You can find a ton of scopes with all the bells and whistles for $300, but I would stay away from stuff that seems to be too good to be true.
For the basic precision/tactical applications I have yet to see anything for $300 that would appeal to me more than the various SWFA Classic fixed power scopes with MilQuad reticle; 6×42, 10×42, 12×42 and 16×42. The latter is a little more magnification than this optical system can easily pull off, but if you are looking for something that gives you a bit more magnification together with mechanical reliability, this is pretty much it.
For hunting, there are several perfectly decent options to look at with some new entrants that are very promising.
For a general purpose hunting scope, Vortex Diamondback 3.5-10×50 is a really decent options as are some Leupold VX-Freedom variants, like the 1.5-5×20 and 3-9×40. Historically, I have not been a fan of Leupold’s lower end scopes, but as prices go up, these stay under $300 and they are worth looking at in that price range.
Sig seems to be revamping they product line, but Whiskey3 scopes with an illuminated dot are really decent options. They have surprisingly well worked out illumination.
One new scope that I have not yet tested, but plan to is the new Burris Fullfield IV 3-12×56. Between a 56mm objective and illuminated reticle, it should be an excellent low light hunting scope on a budget based on a very quick look. It is here conditionally until I do a full test.
With red dot sights, there are now many really good options under $300 with Holosun 500 series probably being at the top of the list for carbines. If you have astigmatism, their gold dot sights are worth looking at. They used to OEM for a lot of people, but it looks like they are putting a stop to that. I think they still OEM for Sig and doign a couple of things for Primary Arms (if you use a magnifier, their Paralow with ACSS reticle is an interesting option). I have also had very good luck with HiLux MM-2.
For use on handguns, I really like Shield Sights, but most of them are a little more expensive. However, their new SMSc is under $300 and is perfect for the recent crop of narrow slide 9mm handguns for carry, liek Springfield HellCat. It would be at the top of my list.
If you are looking for a more conventional manual adjust micro red dot sight, Vortex Viper, Burris Fullfield III are perfectly decent. I have two Hawke Micro red dot sights that are likely made by the same OEM that have been absolutely bullet proof for a couple of years. I would definitely give them a close look.
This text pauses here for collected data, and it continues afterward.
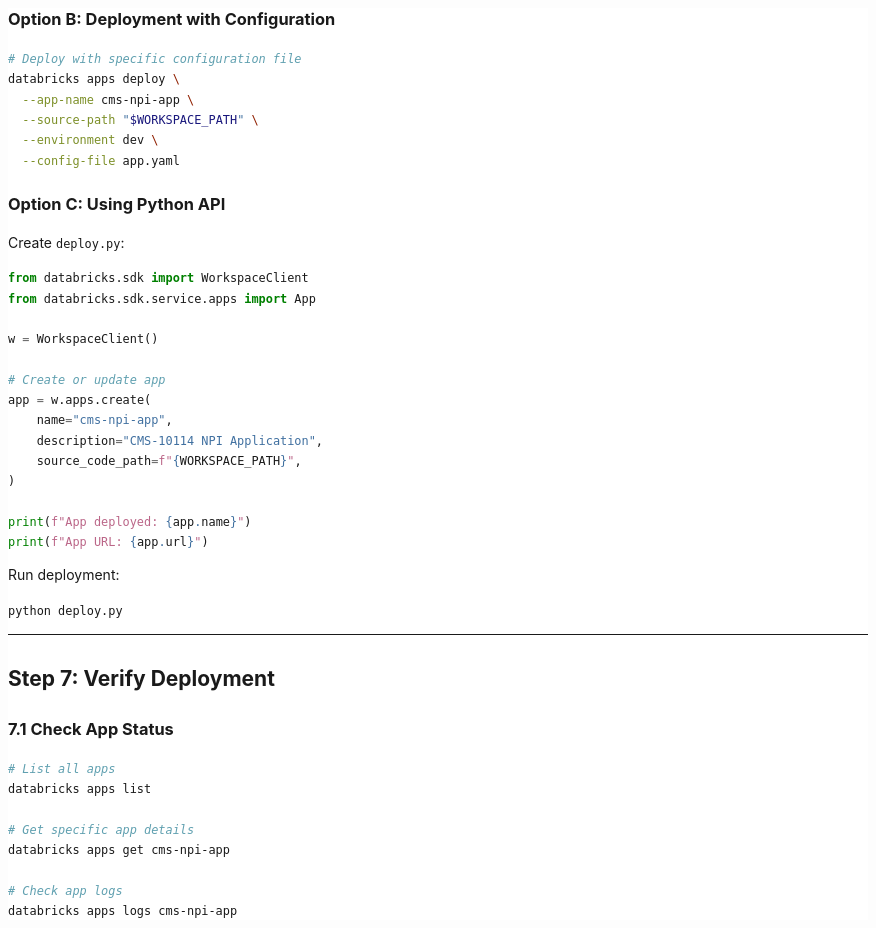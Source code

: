 ### Option B: Deployment with Configuration

```bash
# Deploy with specific configuration file
databricks apps deploy \
  --app-name cms-npi-app \
  --source-path "$WORKSPACE_PATH" \
  --environment dev \
  --config-file app.yaml
```

### Option C: Using Python API

Create `deploy.py`:

```python
from databricks.sdk import WorkspaceClient
from databricks.sdk.service.apps import App

w = WorkspaceClient()

# Create or update app
app = w.apps.create(
    name="cms-npi-app",
    description="CMS-10114 NPI Application",
    source_code_path=f"{WORKSPACE_PATH}",
)

print(f"App deployed: {app.name}")
print(f"App URL: {app.url}")
```

Run deployment:
```bash
python deploy.py
```

---

## Step 7: Verify Deployment

### 7.1 Check App Status

```bash
# List all apps
databricks apps list

# Get specific app details
databricks apps get cms-npi-app

# Check app logs
databricks apps logs cms-npi-app
```
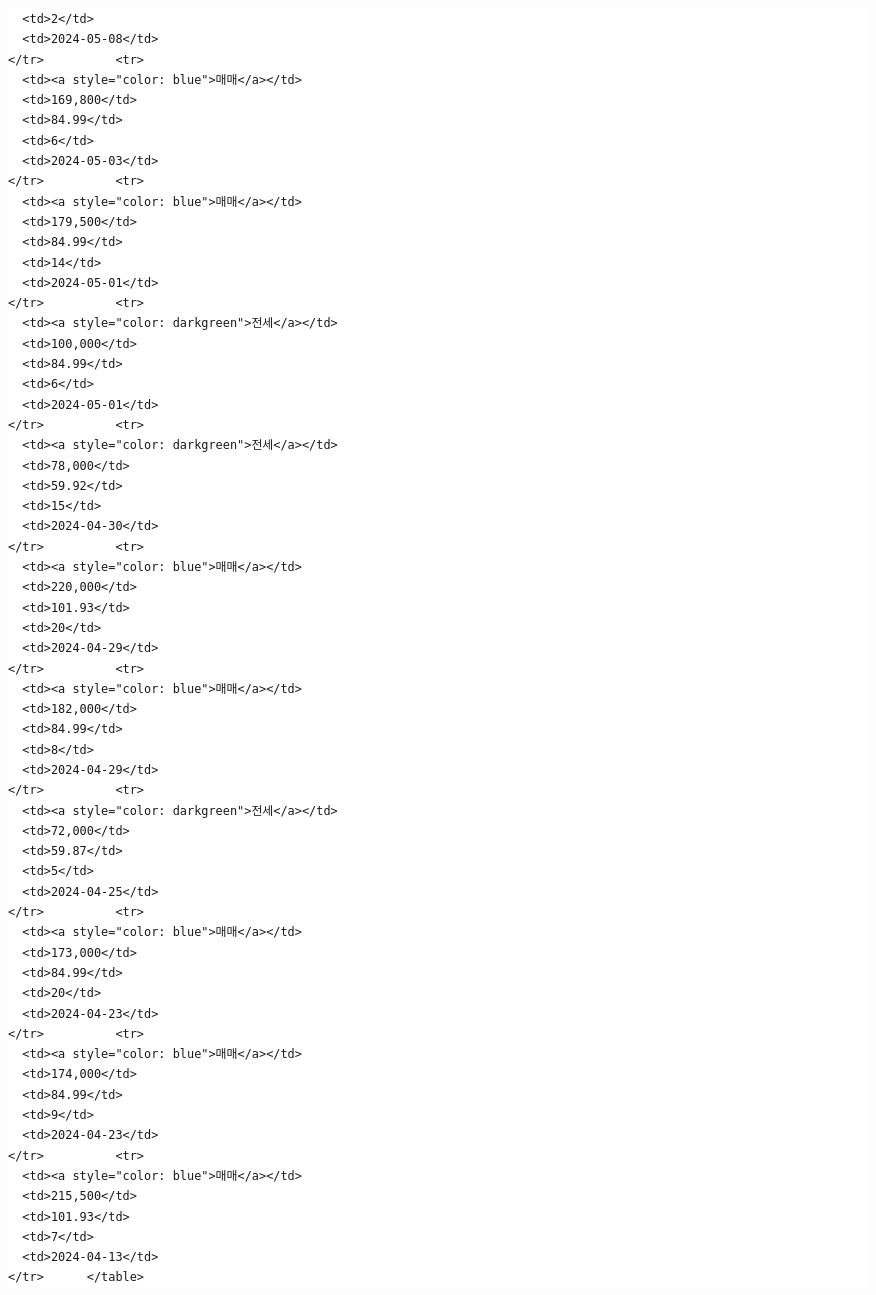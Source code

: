       <td>2</td>
      <td>2024-05-08</td>
    </tr>          <tr>
      <td><a style="color: blue">매매</a></td>
      <td>169,800</td>
      <td>84.99</td>
      <td>6</td>
      <td>2024-05-03</td>
    </tr>          <tr>
      <td><a style="color: blue">매매</a></td>
      <td>179,500</td>
      <td>84.99</td>
      <td>14</td>
      <td>2024-05-01</td>
    </tr>          <tr>
      <td><a style="color: darkgreen">전세</a></td>
      <td>100,000</td>
      <td>84.99</td>
      <td>6</td>
      <td>2024-05-01</td>
    </tr>          <tr>
      <td><a style="color: darkgreen">전세</a></td>
      <td>78,000</td>
      <td>59.92</td>
      <td>15</td>
      <td>2024-04-30</td>
    </tr>          <tr>
      <td><a style="color: blue">매매</a></td>
      <td>220,000</td>
      <td>101.93</td>
      <td>20</td>
      <td>2024-04-29</td>
    </tr>          <tr>
      <td><a style="color: blue">매매</a></td>
      <td>182,000</td>
      <td>84.99</td>
      <td>8</td>
      <td>2024-04-29</td>
    </tr>          <tr>
      <td><a style="color: darkgreen">전세</a></td>
      <td>72,000</td>
      <td>59.87</td>
      <td>5</td>
      <td>2024-04-25</td>
    </tr>          <tr>
      <td><a style="color: blue">매매</a></td>
      <td>173,000</td>
      <td>84.99</td>
      <td>20</td>
      <td>2024-04-23</td>
    </tr>          <tr>
      <td><a style="color: blue">매매</a></td>
      <td>174,000</td>
      <td>84.99</td>
      <td>9</td>
      <td>2024-04-23</td>
    </tr>          <tr>
      <td><a style="color: blue">매매</a></td>
      <td>215,500</td>
      <td>101.93</td>
      <td>7</td>
      <td>2024-04-13</td>
    </tr>      </table>
    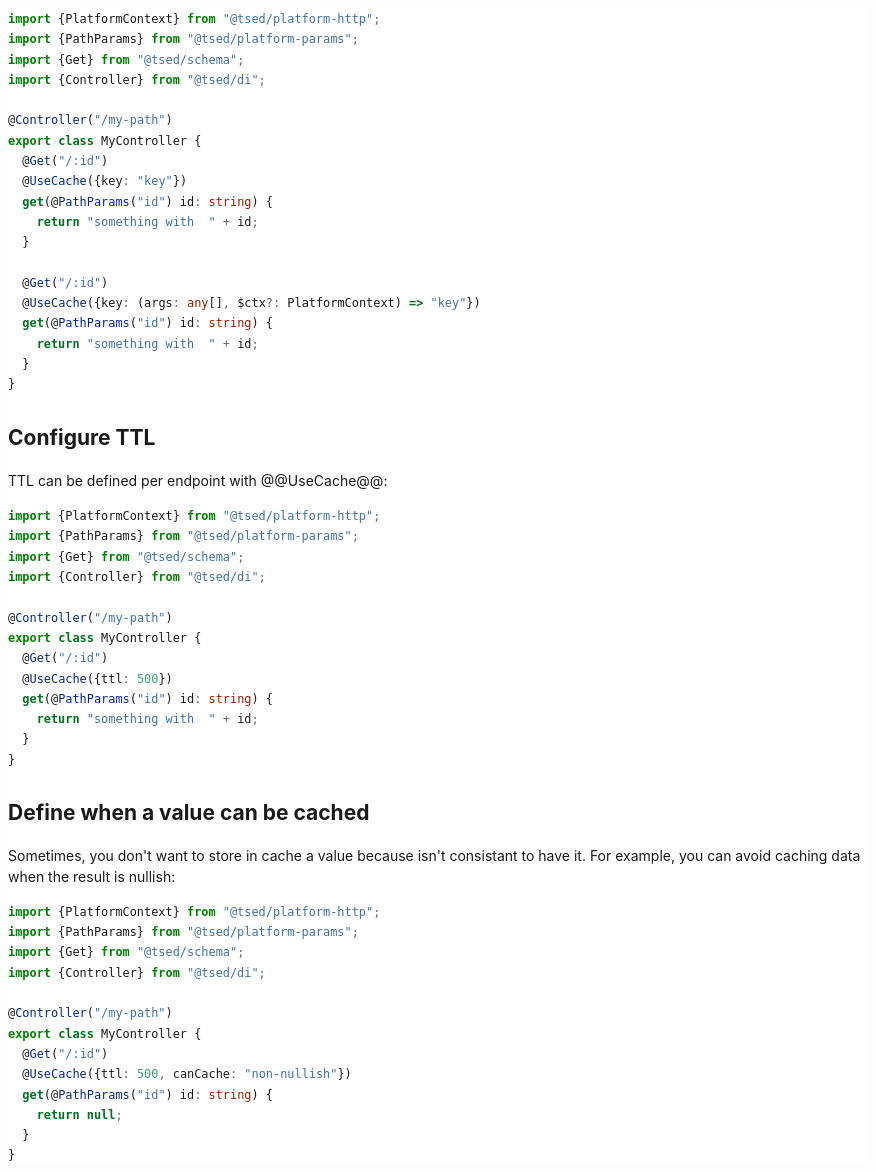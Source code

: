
 ```typescript
import {PlatformContext} from "@tsed/platform-http";
import {PathParams} from "@tsed/platform-params";
import {Get} from "@tsed/schema";
import {Controller} from "@tsed/di";

@Controller("/my-path")
export class MyController {
  @Get("/:id")
  @UseCache({key: "key"})
  get(@PathParams("id") id: string) {
    return "something with  " + id;
  }

  @Get("/:id")
  @UseCache({key: (args: any[], $ctx?: PlatformContext) => "key"})
  get(@PathParams("id") id: string) {
    return "something with  " + id;
  }
}
```

## Configure TTL

TTL can be defined per endpoint with @@UseCache@@:

```typescript
import {PlatformContext} from "@tsed/platform-http";
import {PathParams} from "@tsed/platform-params";
import {Get} from "@tsed/schema";
import {Controller} from "@tsed/di";

@Controller("/my-path")
export class MyController {
  @Get("/:id")
  @UseCache({ttl: 500})
  get(@PathParams("id") id: string) {
    return "something with  " + id;
  }
}
```

## Define when a value can be cached <Badge text="7.6.0+" />

Sometimes, you don't want to store in cache a value because isn't consistant to have it.
For example, you can avoid caching data when the result is nullish:

```typescript
import {PlatformContext} from "@tsed/platform-http";
import {PathParams} from "@tsed/platform-params";
import {Get} from "@tsed/schema";
import {Controller} from "@tsed/di";

@Controller("/my-path")
export class MyController {
  @Get("/:id")
  @UseCache({ttl: 500, canCache: "non-nullish"})
  get(@PathParams("id") id: string) {
    return null;
  }
}
```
Magnifiers: the new Vortex Micro 3x can be had for exactly $300 and it is hands down the best magnifier I have seen for this amount of doe. If you want to stay closer to $220, Athlon Midas 3x and 5x magnifiers are quite nice. That’s definitely the best 5x magnifier on a budget I have seen to date.
There are a few prismatic scopes under $300, but I have not been terribly impressed with most of them to be honest. Vortex Spitfire 1x is pretty decent and a good alternative to a red dot is you have astigmatism.
The one to beat among 1x prism scopes might be the new SwampFox Blade, but it is here conditionally, until I do a full test. It does look promising.